→ **What the exercise asks**:
Look through the entries for the string "prac", and copy each line that holds it.

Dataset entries
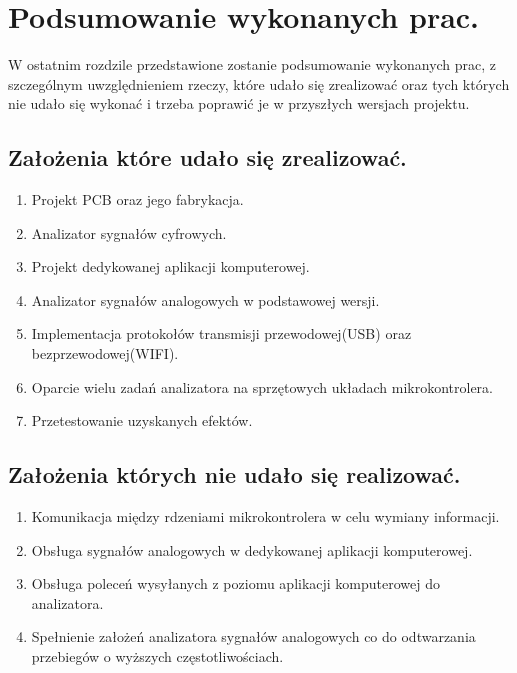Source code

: \section{Podsumowanie wykonanych prac.}
W ostatnim rozdzile przedstawione zostanie podsumowanie wykonanych prac, z szczególnym uwzględnieniem rzeczy,
które udało się zrealizować oraz tych których nie udało się wykonać i trzeba poprawić je w przyszłych wersjach projektu.

\subsection{Założenia które udało się zrealizować.}
\begin{enumerate}
    \item Projekt PCB oraz jego fabrykacja.
    \item Analizator sygnałów cyfrowych.
    \item Projekt dedykowanej aplikacji komputerowej.
    \item Analizator sygnałów analogowych w podstawowej wersji.
    \item Implementacja protokołów transmisji przewodowej(USB) oraz bezprzewodowej(WIFI).
    \item Oparcie wielu zadań analizatora na sprzętowych układach mikrokontrolera.
    \item Przetestowanie uzyskanych efektów.
\end{enumerate}

\subsection{Założenia których nie udało się realizować.}
\begin{enumerate}
    \item Komunikacja między rdzeniami mikrokontrolera w celu wymiany informacji.
    \item Obsługa sygnałów analogowych w dedykowanej aplikacji komputerowej.
    \item Obsługa poleceń wysyłanych z poziomu aplikacji komputerowej do analizatora.
    \item Spełnienie założeń analizatora sygnałów analogowych co do odtwarzania przebiegów o wyższych częstotliwościach.
\end{enumerate}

→ **Output below**:
: \section{Podsumowanie wykonanych prac.}
W ostatnim rozdzile przedstawione zostanie podsumowanie wykonanych prac, z szczególnym uwzględnieniem rzeczy,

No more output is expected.